Saved data entries:
[Start of Attachment]

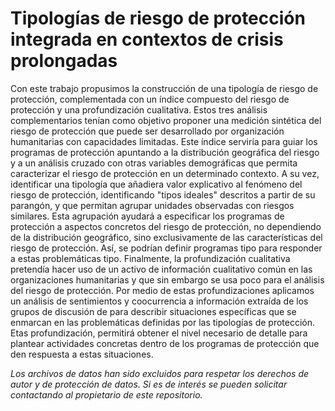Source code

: # Tipologías de riesgo de protección integrada en contextos de crisis prolongadas

Con este trabajo propusimos la construcción de una tipología de riesgo de protección, complementada con un índice compuesto del riesgo de protección y una profundización cualitativa. Estos tres análisis complementarios tenían como objetivo proponer una medición sintética del riesgo de protección que puede ser desarrollado por organización humanitarias con capacidades limitadas. Este índice serviría para guiar los programas de protección apuntando a la distribución geográfica del riesgo y a un análisis cruzado con otras variables demográficas que permita caracterizar el riesgo de protección en un determinado contexto. A su vez, identificar una tipología que añadiera valor explicativo al fenómeno del riesgo de protección, identificando "tipos ideales" descritos a partir de su parangón, y que permitan agrupar unidades observadas con riesgos similares. Esta agrupación ayudará a especificar los programas de protección a aspectos concretos del riesgo de protección, no dependiendo de la distribución geográfico, sino exclusivamente de las características del riesgo de protección. Así, se podrían definir programas tipo para responder a estas problemáticas tipo. Finalmente, la profundización cualitativa pretendía hacer uso de un activo de información cualitativo común en las organizaciones humanitarias y que sin embargo se usa poco para el análisis del riesgo de protección. Por medio de estas profundizaciones aplicamos un análisis de sentimientos y coocurrencia a información extraída de los grupos de discusión de para describir situaciones específicas que se enmarcan en las problemáticas definidas por las tipologías de protección. Etas profundización, permitirá obtener el nivel necesario de detalle para plantear actividades concretas dentro de los programas de protección que den respuesta a estas situaciones.

_Los archivos de datos han sido excluidos para respetar los derechos de autor y de protección de datos. Si es de interés se pueden solicitar contactando al propietario de este repositorio._
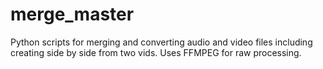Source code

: # merge_master
Python scripts for merging and converting audio and video files including 
creating side by side from two vids. Uses FFMPEG for raw processing. 

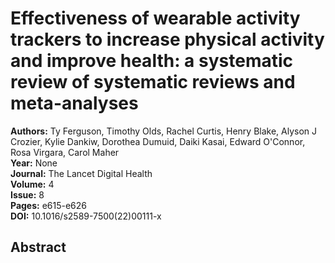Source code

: # Effectiveness of wearable activity trackers to increase physical activity and improve health: a systematic review of systematic reviews and meta-analyses

**Authors:** Ty Ferguson, Timothy Olds, Rachel Curtis, Henry Blake, Alyson J Crozier, Kylie Dankiw, Dorothea Dumuid, Daiki Kasai, Edward O'Connor, Rosa Virgara, Carol Maher  
**Year:** None  
**Journal:** The Lancet Digital Health  
**Volume:** 4  
**Issue:** 8  
**Pages:** e615-e626  
**DOI:** 10.1016/s2589-7500(22)00111-x  

## Abstract


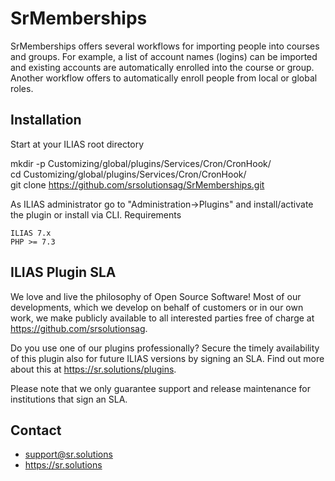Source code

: SrMemberships
====================

SrMemberships offers several workflows for importing people into courses and groups. For example, a list of account names (logins) can be imported and existing accounts are automatically enrolled into the course or group. Another workflow offers to automatically enroll people from local or global roles.

## Installation

Start at your ILIAS root directory

mkdir -p Customizing/global/plugins/Services/Cron/CronHook/  
cd Customizing/global/plugins/Services/Cron/CronHook/  
git clone https://github.com/srsolutionsag/SrMemberships.git

As ILIAS administrator go to "Administration->Plugins" and install/activate the plugin or install via CLI.
Requirements

    ILIAS 7.x
    PHP >= 7.3


## ILIAS Plugin SLA

We love and live the philosophy of Open Source Software! Most of our developments, which we develop on behalf of customers or in our own work, we make publicly available to all interested parties free of charge at https://github.com/srsolutionsag.

Do you use one of our plugins professionally? Secure the timely availability of this plugin also for future ILIAS versions by signing an SLA. Find out more about this at https://sr.solutions/plugins.

Please note that we only guarantee support and release maintenance for institutions that sign an SLA.

## Contact

- support@sr.solutions
- https://sr.solutions
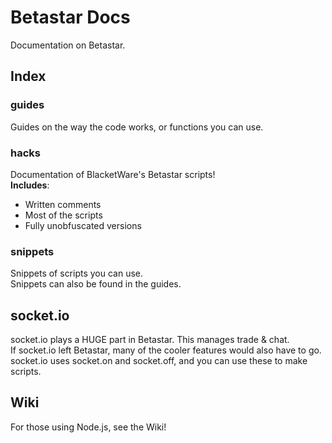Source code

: # Betastar Docs
Documentation on Betastar.
## Index
### guides
Guides on the way the code works, or functions you can use.
### hacks
Documentation of BlacketWare's Betastar scripts!<br>
**Includes**:
- Written comments
- Most of the scripts
- Fully unobfuscated versions
### snippets
Snippets of scripts you can use.<br>
Snippets can also be found in the guides.

## socket.io
socket.io plays a HUGE part in Betastar. This manages trade & chat.<br>
If socket.io left Betastar, many of the cooler features would also have to go.<br>
socket.io uses socket.on and socket.off, and you can use these to make scripts.

## Wiki
For those using Node.js, see the Wiki!

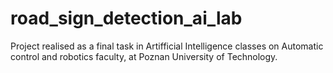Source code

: # road_sign_detection_ai_lab
 Project realised as a final task in Artifficial Intelligence classes on Automatic control and robotics faculty, at Poznan University of Technology.
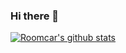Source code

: ### Hi there 👋

[![Roomcar's github stats](https://github-readme-stats-seven-gilt.vercel.app/api?username=gitforziio&theme=tokyonight&show_icons=true&include_all_commits=true&count_private=true&hide_rank=true&custom_title=Roomcar)](https://github.com/gitforziio)

<!--
**gitforziio/gitforziio** is a ✨ _special_ ✨ repository because its `README.md` (this file) appears on your GitHub profile.

Here are some ideas to get you started:

- 🔭 I’m currently working on ...
- 🌱 I’m currently learning ...
- 👯 I’m looking to collaborate on ...
- 🤔 I’m looking for help with ...
- 💬 Ask me about ...
- 📫 How to reach me: ...
- 😄 Pronouns: ...
- ⚡ Fun fact: ...
-->
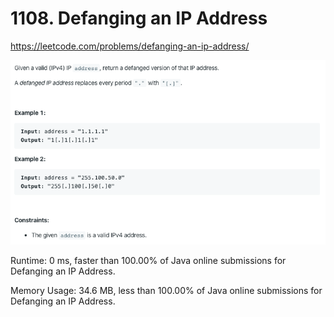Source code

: # 1108. Defanging an IP Address

https://leetcode.com/problems/defanging-an-ip-address/

![image](image.png)

Runtime: 0 ms, faster than 100.00% of Java online submissions for Defanging an IP Address.

Memory Usage: 34.6 MB, less than 100.00% of Java online submissions for Defanging an IP Address.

[End of Attachment]

- [WHAT YOU WILL DO] Lines from the entries that contain the word "CronHook" are what the answer must hold.

- [REPLY TO THE EXERCISE]
mkdir -p Customizing/global/plugins/Services/Cron/CronHook/  
cd Customizing/global/plugins/Services/Cron/CronHook/  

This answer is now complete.